Raccoon rhymes with Baboon

In the states, our concern with trash storage and removal usually revolved around raccoons.  Many times, if we forgot to completely secure the lid on our trash bin in PA, we would wake the next morning to discover our friendly neighborhood scavengers had done their best to remove, scatter, and scrape out the last bit of whatever edible morsels they could find, leaving a wonderful, stinky mess to recollect and try to put back into the shredded plastic bag from which it came.

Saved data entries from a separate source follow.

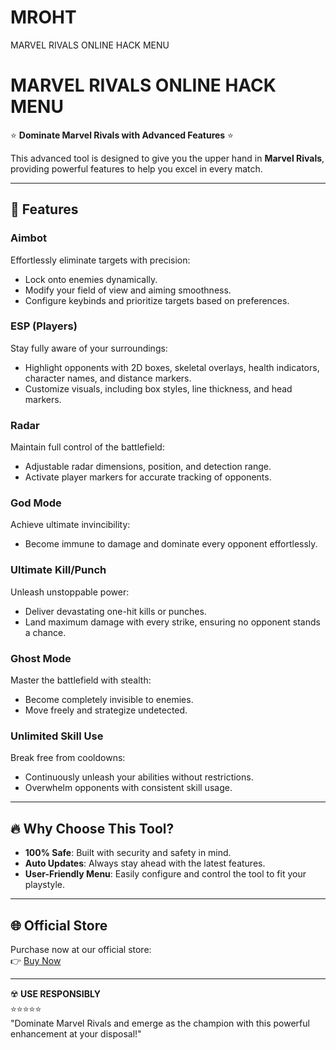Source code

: # MROHT
MARVEL RIVALS ONLINE HACK MENU
# MARVEL RIVALS ONLINE HACK MENU

⭐ **Dominate Marvel Rivals with Advanced Features** ⭐  

This advanced tool is designed to give you the upper hand in **Marvel Rivals**, providing powerful features to help you excel in every match.

---

## 🚀 Features

### **Aimbot**
Effortlessly eliminate targets with precision:
- Lock onto enemies dynamically.
- Modify your field of view and aiming smoothness.
- Configure keybinds and prioritize targets based on preferences.

### **ESP (Players)**
Stay fully aware of your surroundings:
- Highlight opponents with 2D boxes, skeletal overlays, health indicators, character names, and distance markers.
- Customize visuals, including box styles, line thickness, and head markers.

### **Radar**
Maintain full control of the battlefield:
- Adjustable radar dimensions, position, and detection range.
- Activate player markers for accurate tracking of opponents.

### **God Mode**
Achieve ultimate invincibility:
- Become immune to damage and dominate every opponent effortlessly.

### **Ultimate Kill/Punch**
Unleash unstoppable power:
- Deliver devastating one-hit kills or punches.
- Land maximum damage with every strike, ensuring no opponent stands a chance.

### **Ghost Mode**
Master the battlefield with stealth:
- Become completely invisible to enemies.
- Move freely and strategize undetected.

### **Unlimited Skill Use**
Break free from cooldowns:
- Continuously unleash your abilities without restrictions.
- Overwhelm opponents with consistent skill usage.

---

## 🔥 Why Choose This Tool?
- **100% Safe**: Built with security and safety in mind.
- **Auto Updates**: Always stay ahead with the latest features.
- **User-Friendly Menu**: Easily configure and control the tool to fit your playstyle.

---

## 🌐 Official Store  
Purchase now at our official store:  
👉 [Buy Now](https://IOIgamer.mysellix.io/product/marvel-rivals-hack-tool)

---

☢️ **USE RESPONSIBLY**  
⭐⭐⭐⭐⭐  
"Dominate Marvel Rivals and emerge as the champion with this powerful enhancement at your disposal!"
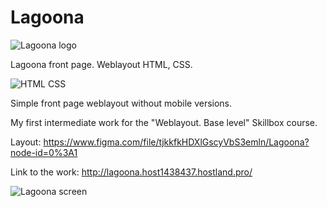 # Lagoona

![Lagoona logo](http://_github-images.host1438437.hostland.pro/lagoona-logo.png)

Lagoona front page. Weblayout HTML, CSS.

![HTML CSS](http://_github-images.host1438437.hostland.pro/html-css.png)

Simple front page weblayout without mobile versions.

My first intermediate work for the "Weblayout. Base level" Skillbox course.

Layout: https://www.figma.com/file/tjkkfkHDXlGscyVbS3emln/Lagoona?node-id=0%3A1

Link to the work: http://lagoona.host1438437.hostland.pro/

![Lagoona screen](http://_github-images.host1438437.hostland.pro/lagoona-screen1.png)
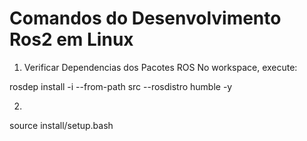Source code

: # Comandos do Desenvolvimento Ros2 em Linux

1. Verificar Dependencias dos Pacotes ROS
No workspace, execute:

rosdep install -i --from-path src --rosdistro humble -y


2. 
source install/setup.bash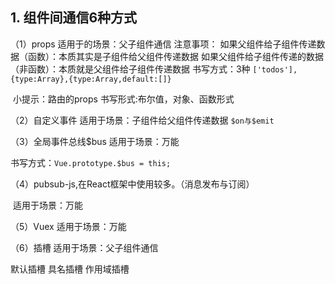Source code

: ## 1. 组件间通信6种方式

（1）props
	适用于的场景：父子组件通信
	注意事项：
	如果父组件给子组件传递数据（函数）：本质其实是子组件给父组件传递数据
	如果父组件给子组件传递的数据（非函数）：本质就是父组件给子组件传递数据
	书写方式：3种
	`['todos'],{type:Array},{type:Array,default:[]}`

​	小提示：路由的props
	书写形式:布尔值，对象、函数形式

（2）自定义事件
	适用于场景：子组件给父组件传递数据  `$on与$emit`

（3）全局事件总线$bus
适用于场景：万能  

书写方式：`Vue.prototype.$bus = this;`

（4）pubsub-js,在React框架中使用较多。（消息发布与订阅）

​	适用于场景：万能

（5）Vuex
适用于场景：万能

（6）插槽
适用于场景：父子组件通信

默认插槽
具名插槽
作用域插槽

Fast forward to Africa.  Kenya is completely devoid of raccoons (to my knowledge) but that doesn’t mean another member of the animal kingdom hasn’t stepped in to fill their role.  Here at RVA, as any veteran can share, it’s the baboons you need to worry about.  As the newbies on the block, the thought of seeing baboons around campus is kind of exciting – our boys especially, although scared to death of them and sure that these storied creatures are more foe than friend, are very anxious to spot their first baboon.  To date, we’ve only experienced one instance of nighttime-baboon-trash-removal, and it consisted mostly of Evie’s dirty diapers being strewn about our yard.  Not pleasant, but thankfully there were only a few in the trash barrel that night! 

Guard trail
 
There are other types of monkeys around too, and so one sunny Saturday morning the kids and I set off on a “monkey hunt”.  Most of the sightings we’d heard about were near the perimeter fence, so our trek consisted of a good 2-hour hike around the guard trail.  I guess it’s about 4km long, and it completely encircles the campus.  They call it the guard trail because it is mostly used by the 6 or 7 security guards that are stationed 24 hours at the three gates into campus and who patrol on a nightly basis along this path.  It turns out it’s a great hiking trail too, so this is where we chose to seek out our primate neighbors.

DSCN4677
 
Unfortunately, we came back empty-handed (or sighted).  No monkey sightings of any kind were had that day.  The one instance of excitement that quickly turned into not-so-exciting was our discovery of a pair of large tortoises along the trail.  Very cool to stumble upon if they had been legitimately wild, but we soon found out (mostly clued in by the fading painted name, “Tilly”, on their shells) that they were in fact pets of the Tilly family on campus!  


DSCN4678
 
The other success story that resulted from our adventure was discovering a few great look-out spots.  The view from pretty much anywhere on campus can be awe-inspiring, but one that we found along the bottom portion of the trail was stop-you-in-your-tracks cool.  It’s hard to see in the picture (our cameras have yet to get a photo that does the views here any justice), but it’s a great look at Mount Longonot (the highest point around and a great hike from what we hear) and the valley below.  Ethan’s inquisitive thoughts came out as two questions:  “Is all of that Africa?” shortly followed by, “Can we see Beaver Camp from here?”